Grants will help save Poison Fork Creek, Randolph farm

Published 12:00 am Saturday, September 21, 2019

Three Rivers Land Trust has been awarded a $545,500 grant by the North Carolina Clean Water Management Trust Fund for the acquisition of a 250-acre conservation easement on Poison Fork Creek in Randolph County.

In July, Three Rivers closed on Phase I of the project, another 250-acre conservation easement. The new funding will protect an additional 250 acres south of the land protected in July, for a total protected area of 500 contiguous acres.

In addition, Three Rivers was awarded a $236,250 grant by the U.S. Department of Agriculture’s conservation easement program for acquisition of a 130-acre conservation easement on a farm also in Randolph County.

The Poison Fork Creek property has more than a mile of creek frontage and is designated an outstanding resource water, the highest water quality designation the state bestows. Also found on the site are the endangered Schweinitz’s sunflower and the rare Georgia aster. Timber rattlensakes are frequently found there.

“The protection of this 500-acres is a significant conservation achievement for the Piedmont region,” says Three Rivers Executive Director Travis Morehead. “The opportunity to protect a large, intact hardwood forest of this size does not come very often, and we are excited to be a part of seeing this fantastic property permanently conserved.”

The property is adjacent to Uwharrie National Forest and N.C. Wildlife Resources Commission gamelands. Fred and Alice Stanback and the Open Space Institute funded the first 250 acres of the project.
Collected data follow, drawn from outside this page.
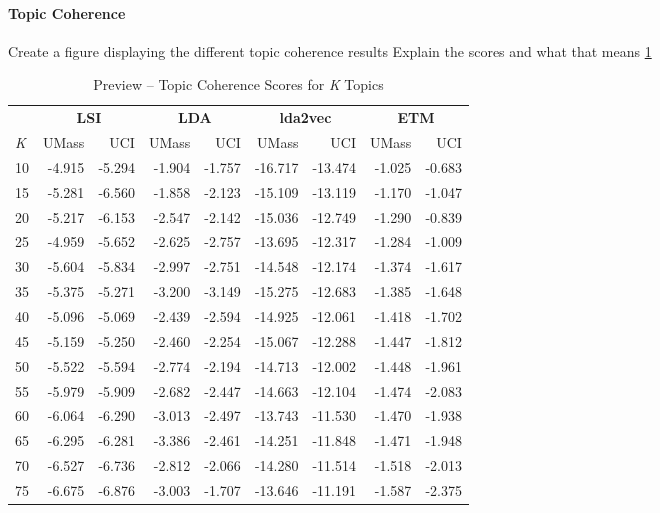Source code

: \documentclass[letterpaper,12pt]{article}
\begin{document}
\paragraph{Topic Coherence}
Create a figure displaying the different topic coherence results
Explain the scores and what that means
\ref{tab:preview_tc}
\begin{table}
	\caption{\label{tab:preview_tc} Preview -- Topic Coherence Scores for \emph{K} Topics}
	\begin{center}
		\begin{tabular}{| l |rr|rr|rr|rr|}
			\hline
			{} & \multicolumn{2}{c|}{\textbf{LSI}} & \multicolumn{2}{c|}{\textbf{LDA}} & \multicolumn{2}{c|}{\textbf{lda2vec}} & \multicolumn{2}{c|}{\textbf{ETM}} \\
			\emph{K} &  UMass &    UCI &  UMass &    UCI &   UMass &     UCI &  UMass &    UCI \\
			\hline
			10  & -4.915 & -5.294 & -1.904 & -1.757 & -16.717 & -13.474 & -1.025 & -0.683 \\
			15  & -5.281 & -6.560 & -1.858 & -2.123 & -15.109 & -13.119 & -1.170 & -1.047 \\
			20  & -5.217 & -6.153 & -2.547 & -2.142 & -15.036 & -12.749 & -1.290 & -0.839 \\
			25  & -4.959 & -5.652 & -2.625 & -2.757 & -13.695 & -12.317 & -1.284 & -1.009 \\
			30  & -5.604 & -5.834 & -2.997 & -2.751 & -14.548 & -12.174 & -1.374 & -1.617 \\
			35  & -5.375 & -5.271 & -3.200 & -3.149 & -15.275 & -12.683 & -1.385 & -1.648 \\
			40  & -5.096 & -5.069 & -2.439 & -2.594 & -14.925 & -12.061 & -1.418 & -1.702 \\
			45  & -5.159 & -5.250 & -2.460 & -2.254 & -15.067 & -12.288 & -1.447 & -1.812 \\
			50  & -5.522 & -5.594 & -2.774 & -2.194 & -14.713 & -12.002 & -1.448 & -1.961 \\
			55  & -5.979 & -5.909 & -2.682 & -2.447 & -14.663 & -12.104 & -1.474 & -2.083 \\
			60  & -6.064 & -6.290 & -3.013 & -2.497 & -13.743 & -11.530 & -1.470 & -1.938 \\
			65  & -6.295 & -6.281 & -3.386 & -2.461 & -14.251 & -11.848 & -1.471 & -1.948 \\
			70  & -6.527 & -6.736 & -2.812 & -2.066 & -14.280 & -11.514 & -1.518 & -2.013 \\
			75  & -6.675 & -6.876 & -3.003 & -1.707 & -13.646 & -11.191 & -1.587 & -2.375 \\

\end{tabular}
\end{center}
\end{table}
\end{document}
The clean water trust fund and Enviva Forest Conservation Fund will pay for the second 250-acre phase.

The Randolph County farm has frontage on the Uwharrie River, which is designated a nationally significant aquatic habitat.

Submitted photo Three Rivers Land Trust got a grant for an easement on this Randolph County Farm with frontage on the Uwharrie River.

The farm consists of agricultural fields now in crop production that will eventually house beef cattle. The property has more than 85% prime and statewide important agricultural soils. The farm is adjacent to another farmland conservation easement that Three Rivers closed last year and is in the heart of the Uwharrie region.

“Farmland protection has always been a focus of Three Rivers Land Trust,” says Morehead. “Land protected by agricultural conservation easements provides additional public benefits, including environmental quality, wildlife habitat, and protection of open space.”

The Agricultural Conservation Easement Program provides financial and technical assistance to help conserve agricultural lands and wetlands and related benefits. Under the agricultural easements component, the Natural Resources Conservation Service helps Native American tribes, state and local governments, and nongovernment organizations protect working agricultural lands and limit nonfarm uses of the land.